Stored items
* * * * *
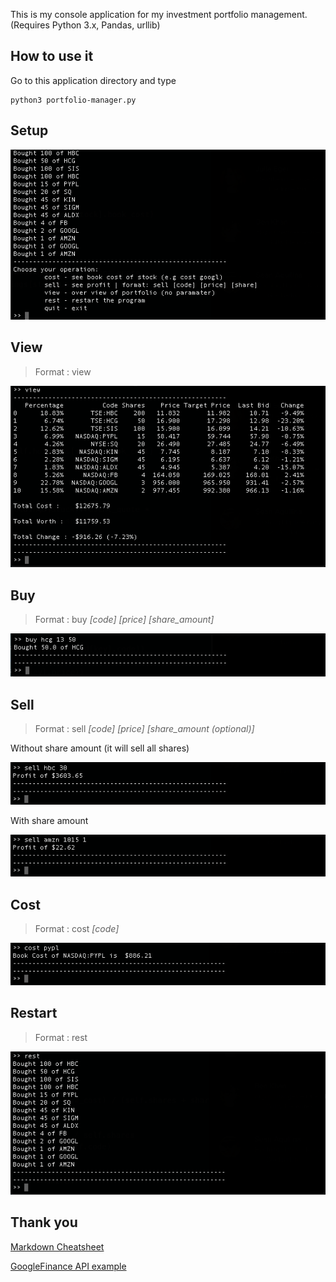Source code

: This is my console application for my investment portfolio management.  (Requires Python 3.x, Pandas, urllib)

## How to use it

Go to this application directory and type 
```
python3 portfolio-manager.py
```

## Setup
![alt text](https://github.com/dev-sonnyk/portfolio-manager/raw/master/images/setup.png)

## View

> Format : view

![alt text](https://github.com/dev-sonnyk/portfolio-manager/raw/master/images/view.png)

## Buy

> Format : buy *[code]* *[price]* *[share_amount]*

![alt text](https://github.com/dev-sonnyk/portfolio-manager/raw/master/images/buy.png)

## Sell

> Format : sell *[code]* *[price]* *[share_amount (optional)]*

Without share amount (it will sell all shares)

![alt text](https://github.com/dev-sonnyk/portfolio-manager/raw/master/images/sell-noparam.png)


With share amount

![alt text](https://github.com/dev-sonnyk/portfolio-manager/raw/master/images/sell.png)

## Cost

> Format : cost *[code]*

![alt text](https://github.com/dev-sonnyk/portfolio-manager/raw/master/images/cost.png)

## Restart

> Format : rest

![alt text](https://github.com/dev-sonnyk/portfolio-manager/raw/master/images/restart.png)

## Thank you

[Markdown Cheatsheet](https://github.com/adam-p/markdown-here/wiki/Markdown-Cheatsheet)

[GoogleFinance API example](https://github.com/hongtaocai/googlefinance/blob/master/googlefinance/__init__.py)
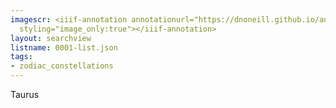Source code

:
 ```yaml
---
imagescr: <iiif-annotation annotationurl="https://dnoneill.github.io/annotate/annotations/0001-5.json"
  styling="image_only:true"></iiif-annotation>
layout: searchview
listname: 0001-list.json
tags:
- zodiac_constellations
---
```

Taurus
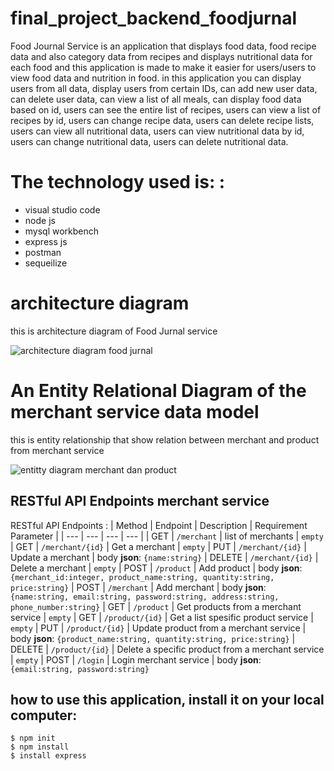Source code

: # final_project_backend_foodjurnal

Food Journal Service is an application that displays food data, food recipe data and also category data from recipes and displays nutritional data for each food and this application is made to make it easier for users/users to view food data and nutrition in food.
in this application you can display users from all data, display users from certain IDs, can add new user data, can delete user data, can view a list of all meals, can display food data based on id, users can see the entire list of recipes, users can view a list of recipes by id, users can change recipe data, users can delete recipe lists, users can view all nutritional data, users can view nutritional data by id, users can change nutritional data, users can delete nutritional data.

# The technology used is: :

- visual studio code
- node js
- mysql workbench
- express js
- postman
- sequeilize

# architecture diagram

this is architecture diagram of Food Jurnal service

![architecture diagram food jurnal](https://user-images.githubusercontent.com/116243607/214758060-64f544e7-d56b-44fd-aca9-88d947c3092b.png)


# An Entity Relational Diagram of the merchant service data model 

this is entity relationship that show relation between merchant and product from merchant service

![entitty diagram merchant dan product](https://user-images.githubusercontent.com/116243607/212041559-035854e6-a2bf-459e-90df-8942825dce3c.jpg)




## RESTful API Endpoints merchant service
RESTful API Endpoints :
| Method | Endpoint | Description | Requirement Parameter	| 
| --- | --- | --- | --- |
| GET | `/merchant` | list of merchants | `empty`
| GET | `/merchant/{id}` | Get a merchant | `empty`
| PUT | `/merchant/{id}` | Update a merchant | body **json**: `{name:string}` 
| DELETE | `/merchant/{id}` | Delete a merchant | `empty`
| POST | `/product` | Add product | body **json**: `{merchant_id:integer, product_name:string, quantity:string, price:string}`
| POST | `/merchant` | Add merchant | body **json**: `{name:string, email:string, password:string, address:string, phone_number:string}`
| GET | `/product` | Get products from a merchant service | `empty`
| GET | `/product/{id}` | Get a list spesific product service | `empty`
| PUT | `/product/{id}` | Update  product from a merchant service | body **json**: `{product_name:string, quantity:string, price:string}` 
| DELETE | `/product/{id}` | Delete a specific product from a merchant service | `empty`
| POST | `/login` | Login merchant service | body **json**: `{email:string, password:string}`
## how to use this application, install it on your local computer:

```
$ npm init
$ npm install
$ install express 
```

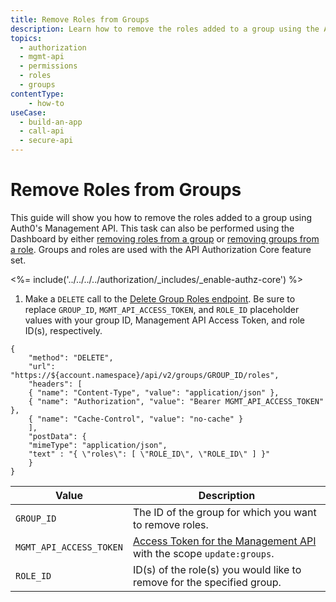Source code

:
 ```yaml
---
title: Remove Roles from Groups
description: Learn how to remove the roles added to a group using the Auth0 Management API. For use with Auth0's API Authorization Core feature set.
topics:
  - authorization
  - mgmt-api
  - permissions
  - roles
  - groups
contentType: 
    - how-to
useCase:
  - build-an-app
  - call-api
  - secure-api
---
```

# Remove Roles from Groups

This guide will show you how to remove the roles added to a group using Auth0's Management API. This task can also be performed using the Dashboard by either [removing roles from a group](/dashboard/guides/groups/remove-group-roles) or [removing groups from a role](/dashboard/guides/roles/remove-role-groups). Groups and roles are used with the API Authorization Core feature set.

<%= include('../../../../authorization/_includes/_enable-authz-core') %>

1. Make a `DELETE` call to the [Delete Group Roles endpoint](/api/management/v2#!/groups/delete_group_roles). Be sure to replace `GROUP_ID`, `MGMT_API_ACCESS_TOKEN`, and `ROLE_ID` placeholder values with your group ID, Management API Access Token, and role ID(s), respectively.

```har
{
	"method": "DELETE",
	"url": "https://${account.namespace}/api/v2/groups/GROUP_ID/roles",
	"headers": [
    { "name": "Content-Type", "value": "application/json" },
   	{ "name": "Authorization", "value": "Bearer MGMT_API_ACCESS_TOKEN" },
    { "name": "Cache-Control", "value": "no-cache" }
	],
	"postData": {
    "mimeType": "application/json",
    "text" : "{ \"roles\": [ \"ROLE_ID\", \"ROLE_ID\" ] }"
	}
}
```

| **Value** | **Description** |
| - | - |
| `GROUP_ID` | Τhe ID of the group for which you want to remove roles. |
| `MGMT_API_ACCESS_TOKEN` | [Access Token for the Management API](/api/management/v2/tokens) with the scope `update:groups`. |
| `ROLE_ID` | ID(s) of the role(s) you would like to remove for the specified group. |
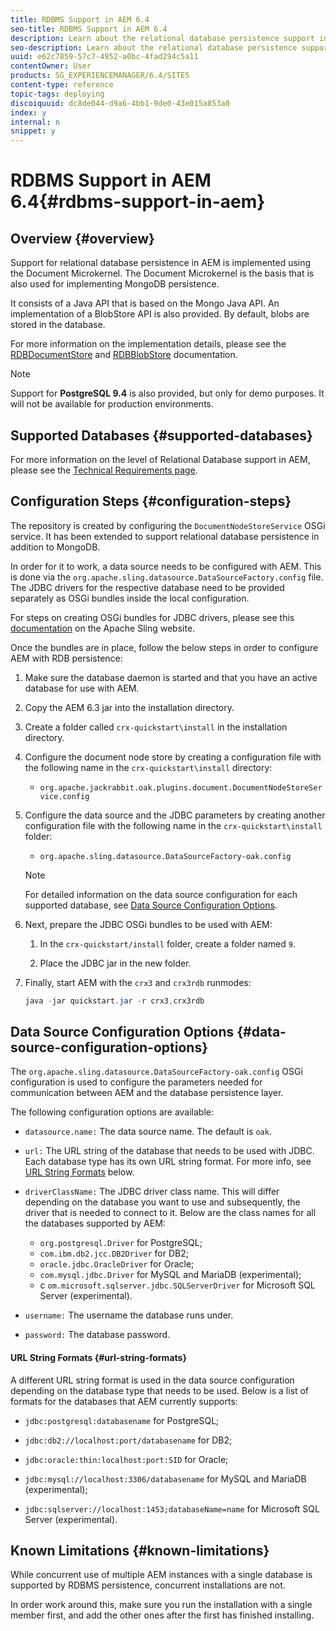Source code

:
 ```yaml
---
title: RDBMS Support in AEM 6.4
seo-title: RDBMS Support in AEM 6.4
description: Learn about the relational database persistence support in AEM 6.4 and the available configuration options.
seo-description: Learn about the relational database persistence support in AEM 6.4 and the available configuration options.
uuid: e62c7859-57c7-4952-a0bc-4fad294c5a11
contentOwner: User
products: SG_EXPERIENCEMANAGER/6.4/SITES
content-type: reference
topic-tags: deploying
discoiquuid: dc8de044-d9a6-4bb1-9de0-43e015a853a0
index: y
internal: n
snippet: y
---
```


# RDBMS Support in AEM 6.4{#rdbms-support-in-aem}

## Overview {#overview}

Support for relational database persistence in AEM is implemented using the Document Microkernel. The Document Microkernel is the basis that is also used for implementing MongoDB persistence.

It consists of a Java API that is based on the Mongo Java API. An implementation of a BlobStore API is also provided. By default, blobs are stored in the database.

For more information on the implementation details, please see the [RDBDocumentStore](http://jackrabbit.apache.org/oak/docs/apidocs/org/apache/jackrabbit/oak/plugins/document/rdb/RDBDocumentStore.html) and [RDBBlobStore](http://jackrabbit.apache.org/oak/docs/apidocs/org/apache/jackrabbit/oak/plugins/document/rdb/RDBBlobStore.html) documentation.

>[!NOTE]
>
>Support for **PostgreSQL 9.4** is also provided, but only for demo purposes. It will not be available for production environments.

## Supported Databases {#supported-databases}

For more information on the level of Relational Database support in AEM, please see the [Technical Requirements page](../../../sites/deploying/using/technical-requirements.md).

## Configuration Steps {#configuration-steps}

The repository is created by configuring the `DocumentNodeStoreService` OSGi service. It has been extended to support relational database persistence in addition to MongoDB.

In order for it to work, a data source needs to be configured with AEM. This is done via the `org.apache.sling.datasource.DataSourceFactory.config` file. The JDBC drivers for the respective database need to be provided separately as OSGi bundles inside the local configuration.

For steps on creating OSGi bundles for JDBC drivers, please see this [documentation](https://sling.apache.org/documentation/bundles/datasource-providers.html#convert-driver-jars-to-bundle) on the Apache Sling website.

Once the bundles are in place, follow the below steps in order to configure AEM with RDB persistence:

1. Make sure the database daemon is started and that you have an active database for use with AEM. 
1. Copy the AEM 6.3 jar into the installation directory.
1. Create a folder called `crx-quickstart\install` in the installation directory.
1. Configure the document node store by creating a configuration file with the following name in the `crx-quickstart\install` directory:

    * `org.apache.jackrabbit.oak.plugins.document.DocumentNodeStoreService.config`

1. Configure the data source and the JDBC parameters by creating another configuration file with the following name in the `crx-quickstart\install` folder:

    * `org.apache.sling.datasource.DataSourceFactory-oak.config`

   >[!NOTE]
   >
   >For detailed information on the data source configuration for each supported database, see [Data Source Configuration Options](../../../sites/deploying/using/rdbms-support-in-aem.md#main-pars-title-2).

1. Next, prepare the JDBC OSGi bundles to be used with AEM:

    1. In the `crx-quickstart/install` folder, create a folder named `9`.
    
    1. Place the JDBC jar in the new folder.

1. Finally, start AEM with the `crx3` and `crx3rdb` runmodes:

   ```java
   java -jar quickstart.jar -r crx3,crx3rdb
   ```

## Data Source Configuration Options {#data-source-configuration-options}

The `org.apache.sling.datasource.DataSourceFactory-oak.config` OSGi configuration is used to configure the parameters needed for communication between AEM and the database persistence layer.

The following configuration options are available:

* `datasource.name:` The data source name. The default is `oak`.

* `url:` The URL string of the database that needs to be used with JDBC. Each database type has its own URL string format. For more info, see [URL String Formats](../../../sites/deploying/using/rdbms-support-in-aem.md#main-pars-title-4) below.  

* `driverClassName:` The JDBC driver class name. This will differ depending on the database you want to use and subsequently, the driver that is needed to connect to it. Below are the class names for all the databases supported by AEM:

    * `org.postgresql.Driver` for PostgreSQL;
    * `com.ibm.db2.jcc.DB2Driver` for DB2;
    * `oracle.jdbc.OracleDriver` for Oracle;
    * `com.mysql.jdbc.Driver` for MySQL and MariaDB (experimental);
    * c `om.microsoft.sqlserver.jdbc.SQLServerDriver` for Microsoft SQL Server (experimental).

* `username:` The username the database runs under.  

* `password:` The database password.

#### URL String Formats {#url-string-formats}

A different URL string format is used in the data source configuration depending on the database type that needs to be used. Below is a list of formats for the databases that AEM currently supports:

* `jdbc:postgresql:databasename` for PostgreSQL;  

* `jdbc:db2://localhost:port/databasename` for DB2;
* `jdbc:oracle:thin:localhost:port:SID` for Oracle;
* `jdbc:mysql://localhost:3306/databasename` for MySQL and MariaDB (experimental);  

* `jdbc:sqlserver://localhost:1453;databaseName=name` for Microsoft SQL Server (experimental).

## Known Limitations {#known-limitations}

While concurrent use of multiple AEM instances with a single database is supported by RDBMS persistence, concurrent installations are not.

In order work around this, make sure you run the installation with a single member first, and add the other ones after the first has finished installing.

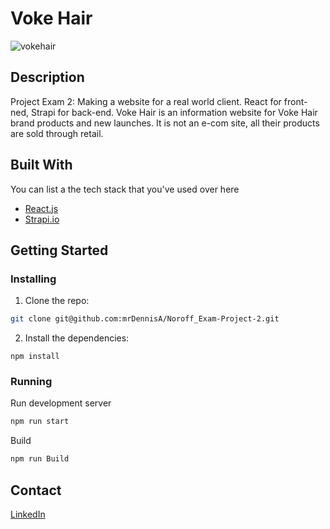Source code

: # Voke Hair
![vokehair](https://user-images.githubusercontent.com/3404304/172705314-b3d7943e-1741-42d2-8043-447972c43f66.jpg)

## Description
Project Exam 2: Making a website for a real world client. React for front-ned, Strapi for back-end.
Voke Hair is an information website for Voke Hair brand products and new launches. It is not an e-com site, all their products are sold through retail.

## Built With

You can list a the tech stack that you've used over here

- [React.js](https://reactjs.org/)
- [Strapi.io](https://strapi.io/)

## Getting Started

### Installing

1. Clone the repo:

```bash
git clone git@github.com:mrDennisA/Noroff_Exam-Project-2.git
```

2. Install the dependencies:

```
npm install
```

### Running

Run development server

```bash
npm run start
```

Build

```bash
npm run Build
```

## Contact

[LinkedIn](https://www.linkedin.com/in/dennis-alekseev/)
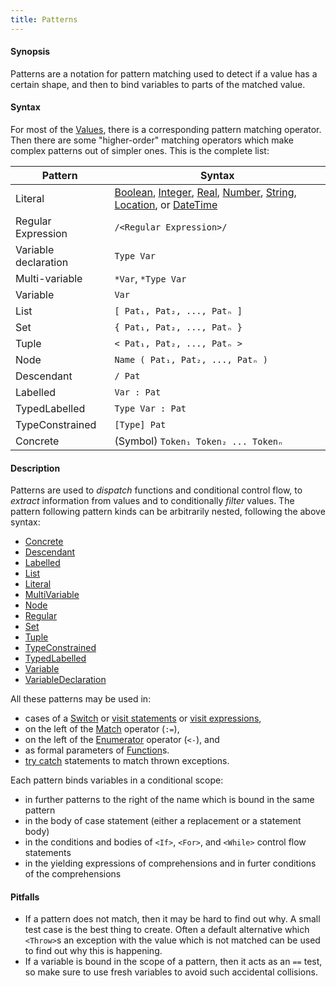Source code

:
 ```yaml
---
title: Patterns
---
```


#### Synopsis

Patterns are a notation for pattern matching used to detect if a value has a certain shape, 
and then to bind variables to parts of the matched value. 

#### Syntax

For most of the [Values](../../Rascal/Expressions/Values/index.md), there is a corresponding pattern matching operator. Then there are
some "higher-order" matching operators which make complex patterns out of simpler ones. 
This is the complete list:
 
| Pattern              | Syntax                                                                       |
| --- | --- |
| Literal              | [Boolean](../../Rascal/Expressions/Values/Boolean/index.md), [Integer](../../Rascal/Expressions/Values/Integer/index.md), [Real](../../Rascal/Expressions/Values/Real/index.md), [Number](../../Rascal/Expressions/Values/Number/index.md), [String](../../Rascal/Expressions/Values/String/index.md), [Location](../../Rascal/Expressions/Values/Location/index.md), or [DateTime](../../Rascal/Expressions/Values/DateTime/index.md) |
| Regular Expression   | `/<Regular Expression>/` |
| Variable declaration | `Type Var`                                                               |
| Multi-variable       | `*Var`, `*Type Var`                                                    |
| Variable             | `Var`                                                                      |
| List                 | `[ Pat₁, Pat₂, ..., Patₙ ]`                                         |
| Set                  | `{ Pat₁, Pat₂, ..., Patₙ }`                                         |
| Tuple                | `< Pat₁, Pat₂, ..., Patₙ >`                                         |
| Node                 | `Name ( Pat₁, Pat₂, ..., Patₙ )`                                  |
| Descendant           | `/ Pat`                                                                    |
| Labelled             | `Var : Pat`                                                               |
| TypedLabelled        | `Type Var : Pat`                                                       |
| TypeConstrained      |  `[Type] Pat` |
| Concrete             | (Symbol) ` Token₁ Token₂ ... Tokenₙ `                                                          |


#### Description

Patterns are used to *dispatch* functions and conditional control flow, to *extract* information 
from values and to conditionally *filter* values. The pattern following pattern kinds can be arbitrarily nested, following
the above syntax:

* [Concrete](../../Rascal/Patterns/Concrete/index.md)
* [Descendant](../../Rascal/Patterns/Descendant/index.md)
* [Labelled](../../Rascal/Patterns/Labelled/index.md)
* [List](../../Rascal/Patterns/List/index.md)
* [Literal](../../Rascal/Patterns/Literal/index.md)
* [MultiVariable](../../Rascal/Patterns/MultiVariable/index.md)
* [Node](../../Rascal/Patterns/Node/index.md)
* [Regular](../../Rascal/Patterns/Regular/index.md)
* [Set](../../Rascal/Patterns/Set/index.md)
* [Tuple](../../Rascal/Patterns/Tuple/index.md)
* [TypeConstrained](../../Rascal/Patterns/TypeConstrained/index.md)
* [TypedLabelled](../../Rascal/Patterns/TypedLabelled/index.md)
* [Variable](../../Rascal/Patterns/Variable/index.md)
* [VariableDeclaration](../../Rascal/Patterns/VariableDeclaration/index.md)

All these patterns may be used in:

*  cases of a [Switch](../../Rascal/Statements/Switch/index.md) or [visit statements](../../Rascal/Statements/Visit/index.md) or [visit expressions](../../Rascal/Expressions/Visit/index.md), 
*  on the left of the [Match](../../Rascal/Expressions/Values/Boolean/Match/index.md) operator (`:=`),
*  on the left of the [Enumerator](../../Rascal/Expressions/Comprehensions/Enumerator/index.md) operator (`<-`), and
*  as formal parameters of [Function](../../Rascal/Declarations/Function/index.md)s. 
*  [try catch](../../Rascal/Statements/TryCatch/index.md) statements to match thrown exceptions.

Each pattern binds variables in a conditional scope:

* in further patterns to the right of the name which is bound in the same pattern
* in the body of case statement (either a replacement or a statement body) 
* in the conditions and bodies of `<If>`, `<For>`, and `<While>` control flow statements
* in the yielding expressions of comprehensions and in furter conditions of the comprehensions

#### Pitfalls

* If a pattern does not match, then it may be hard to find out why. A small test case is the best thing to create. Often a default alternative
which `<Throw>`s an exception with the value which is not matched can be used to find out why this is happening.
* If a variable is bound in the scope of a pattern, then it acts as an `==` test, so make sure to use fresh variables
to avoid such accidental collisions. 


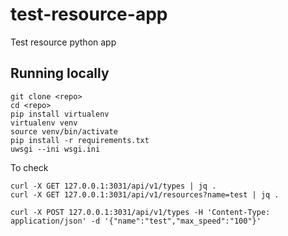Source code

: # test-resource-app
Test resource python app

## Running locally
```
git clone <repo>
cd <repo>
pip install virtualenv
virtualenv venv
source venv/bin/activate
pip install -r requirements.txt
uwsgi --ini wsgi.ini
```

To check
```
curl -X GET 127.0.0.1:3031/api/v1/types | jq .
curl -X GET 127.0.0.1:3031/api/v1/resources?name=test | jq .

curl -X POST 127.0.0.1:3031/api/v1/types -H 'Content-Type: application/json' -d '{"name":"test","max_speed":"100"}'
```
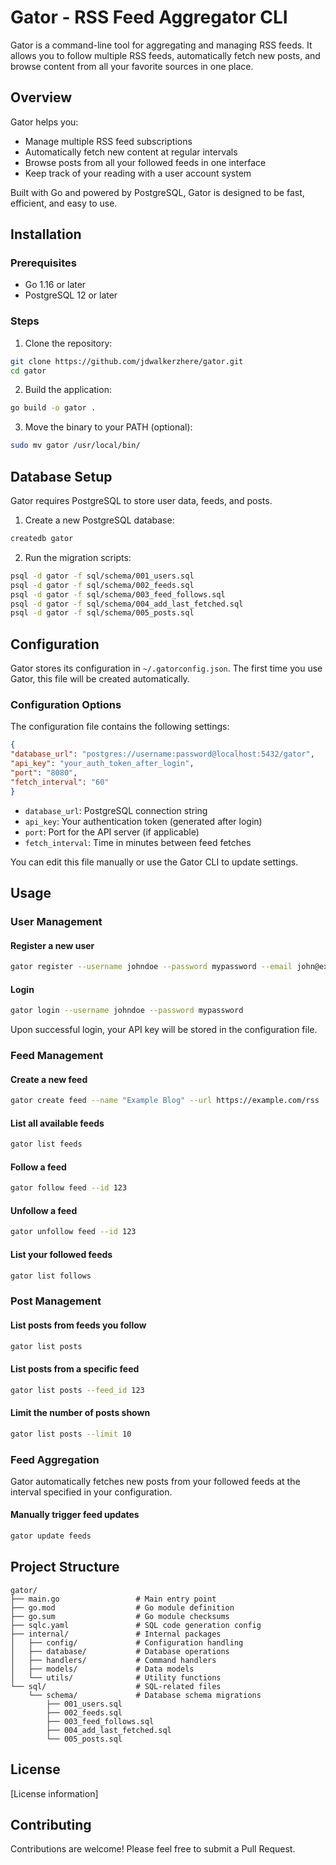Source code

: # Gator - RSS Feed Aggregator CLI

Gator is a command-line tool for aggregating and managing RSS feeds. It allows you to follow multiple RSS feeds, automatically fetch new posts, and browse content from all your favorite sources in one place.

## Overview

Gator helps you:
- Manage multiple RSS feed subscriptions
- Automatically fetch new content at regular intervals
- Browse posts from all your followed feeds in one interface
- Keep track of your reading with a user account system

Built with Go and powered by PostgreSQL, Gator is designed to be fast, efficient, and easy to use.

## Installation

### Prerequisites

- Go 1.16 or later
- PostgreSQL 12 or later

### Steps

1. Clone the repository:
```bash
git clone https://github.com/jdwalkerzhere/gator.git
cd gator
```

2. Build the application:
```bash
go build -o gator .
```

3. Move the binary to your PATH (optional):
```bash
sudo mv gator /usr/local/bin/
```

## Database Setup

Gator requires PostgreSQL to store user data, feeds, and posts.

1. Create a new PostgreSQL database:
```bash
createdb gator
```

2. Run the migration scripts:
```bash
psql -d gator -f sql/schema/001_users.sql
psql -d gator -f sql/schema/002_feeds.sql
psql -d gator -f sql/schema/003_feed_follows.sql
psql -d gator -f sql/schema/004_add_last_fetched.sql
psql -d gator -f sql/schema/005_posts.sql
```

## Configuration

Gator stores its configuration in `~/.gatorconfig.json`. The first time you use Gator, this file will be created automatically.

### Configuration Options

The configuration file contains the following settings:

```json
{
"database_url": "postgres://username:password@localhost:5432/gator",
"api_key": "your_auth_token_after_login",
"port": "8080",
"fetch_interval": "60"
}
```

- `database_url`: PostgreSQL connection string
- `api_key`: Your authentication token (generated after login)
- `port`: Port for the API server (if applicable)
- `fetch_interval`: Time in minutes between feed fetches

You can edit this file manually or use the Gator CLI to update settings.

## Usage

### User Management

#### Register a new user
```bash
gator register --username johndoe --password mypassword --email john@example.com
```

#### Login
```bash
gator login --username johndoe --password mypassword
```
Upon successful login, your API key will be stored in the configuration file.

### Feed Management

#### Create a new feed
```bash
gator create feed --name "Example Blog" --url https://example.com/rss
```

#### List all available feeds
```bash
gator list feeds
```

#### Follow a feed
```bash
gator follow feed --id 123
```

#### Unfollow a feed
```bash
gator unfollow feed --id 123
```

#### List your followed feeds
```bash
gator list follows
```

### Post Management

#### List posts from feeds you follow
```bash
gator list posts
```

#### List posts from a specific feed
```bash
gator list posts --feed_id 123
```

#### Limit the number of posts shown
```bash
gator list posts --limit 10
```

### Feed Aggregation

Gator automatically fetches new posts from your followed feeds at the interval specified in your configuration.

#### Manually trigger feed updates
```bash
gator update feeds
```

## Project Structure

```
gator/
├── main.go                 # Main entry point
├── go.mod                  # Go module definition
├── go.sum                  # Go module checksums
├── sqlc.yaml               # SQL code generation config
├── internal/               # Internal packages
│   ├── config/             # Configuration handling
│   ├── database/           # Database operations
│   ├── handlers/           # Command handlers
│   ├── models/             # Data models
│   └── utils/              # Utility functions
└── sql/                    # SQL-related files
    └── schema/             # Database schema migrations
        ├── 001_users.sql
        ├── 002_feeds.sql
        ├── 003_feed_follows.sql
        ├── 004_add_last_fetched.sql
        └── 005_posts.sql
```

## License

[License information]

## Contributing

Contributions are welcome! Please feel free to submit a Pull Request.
* * * * *
Aim of the task:
If a line in the entries above has the word "first", copy it.

Response area:
In order work around this, make sure you run the installation with a single member first, and add the other ones after the first has finished installing.
Gator stores its configuration in `~/.gatorconfig.json`. The first time you use Gator, this file will be created automatically.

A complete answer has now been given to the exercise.